[Opening SOURCE INFORMATION section]
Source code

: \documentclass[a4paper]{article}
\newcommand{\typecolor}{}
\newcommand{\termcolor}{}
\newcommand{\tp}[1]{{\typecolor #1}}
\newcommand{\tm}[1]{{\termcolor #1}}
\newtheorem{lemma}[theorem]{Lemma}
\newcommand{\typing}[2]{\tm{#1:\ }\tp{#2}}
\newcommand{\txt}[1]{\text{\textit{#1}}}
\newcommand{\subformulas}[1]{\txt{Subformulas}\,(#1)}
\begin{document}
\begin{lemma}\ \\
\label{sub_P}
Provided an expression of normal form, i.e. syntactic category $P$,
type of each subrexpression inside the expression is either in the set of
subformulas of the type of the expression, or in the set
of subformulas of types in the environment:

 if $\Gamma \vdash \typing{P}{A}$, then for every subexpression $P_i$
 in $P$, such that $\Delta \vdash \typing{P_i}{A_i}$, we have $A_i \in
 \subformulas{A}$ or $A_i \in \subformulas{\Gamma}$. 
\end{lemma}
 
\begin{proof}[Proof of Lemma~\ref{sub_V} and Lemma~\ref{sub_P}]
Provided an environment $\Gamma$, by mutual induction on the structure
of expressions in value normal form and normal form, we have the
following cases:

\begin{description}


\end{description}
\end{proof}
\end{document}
[Closing SOURCE INFORMATION section]
[Opening SOURCE INFORMATION section]
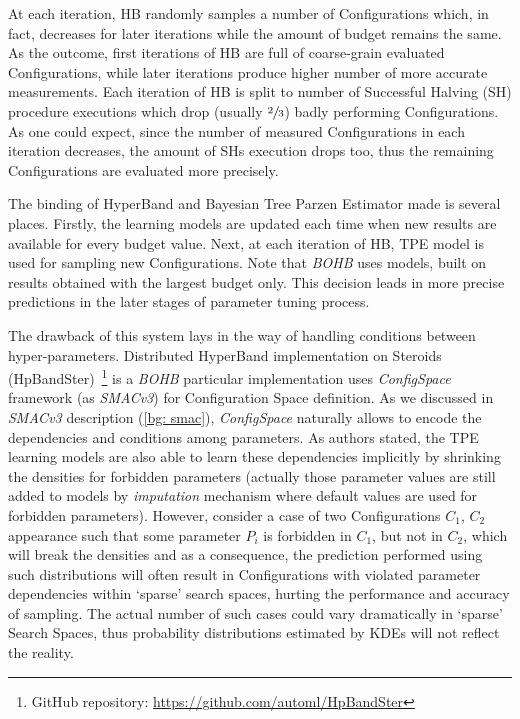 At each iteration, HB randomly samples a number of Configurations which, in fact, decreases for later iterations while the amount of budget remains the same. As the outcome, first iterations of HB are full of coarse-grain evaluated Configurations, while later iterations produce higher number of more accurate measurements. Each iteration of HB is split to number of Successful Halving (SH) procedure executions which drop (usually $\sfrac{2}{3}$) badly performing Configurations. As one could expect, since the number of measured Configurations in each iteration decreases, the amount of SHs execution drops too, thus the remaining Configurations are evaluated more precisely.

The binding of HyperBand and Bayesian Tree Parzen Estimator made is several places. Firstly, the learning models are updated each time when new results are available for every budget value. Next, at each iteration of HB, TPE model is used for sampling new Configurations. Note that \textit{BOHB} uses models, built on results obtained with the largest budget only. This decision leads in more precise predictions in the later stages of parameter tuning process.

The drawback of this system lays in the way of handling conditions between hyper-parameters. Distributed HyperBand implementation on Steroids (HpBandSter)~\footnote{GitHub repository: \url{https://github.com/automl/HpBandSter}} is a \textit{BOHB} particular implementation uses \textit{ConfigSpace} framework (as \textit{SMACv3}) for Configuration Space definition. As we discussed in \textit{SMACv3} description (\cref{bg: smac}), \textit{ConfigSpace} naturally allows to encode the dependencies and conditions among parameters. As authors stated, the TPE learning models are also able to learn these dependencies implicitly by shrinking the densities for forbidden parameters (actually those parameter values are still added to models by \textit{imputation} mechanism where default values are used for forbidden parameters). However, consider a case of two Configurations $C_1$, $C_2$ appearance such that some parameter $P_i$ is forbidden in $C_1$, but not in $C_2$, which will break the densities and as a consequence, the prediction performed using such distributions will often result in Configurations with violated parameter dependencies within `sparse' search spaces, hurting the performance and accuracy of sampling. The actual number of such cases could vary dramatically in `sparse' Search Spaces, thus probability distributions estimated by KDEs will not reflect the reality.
[Closing SOURCE INFORMATION section]
TASK: Filter the listing for the word "normal" and copy every line that holds it.

RESPONSE BOX:
Provided an expression of normal form, i.e. syntactic category $P$,
of expressions in value normal form and normal form, we have the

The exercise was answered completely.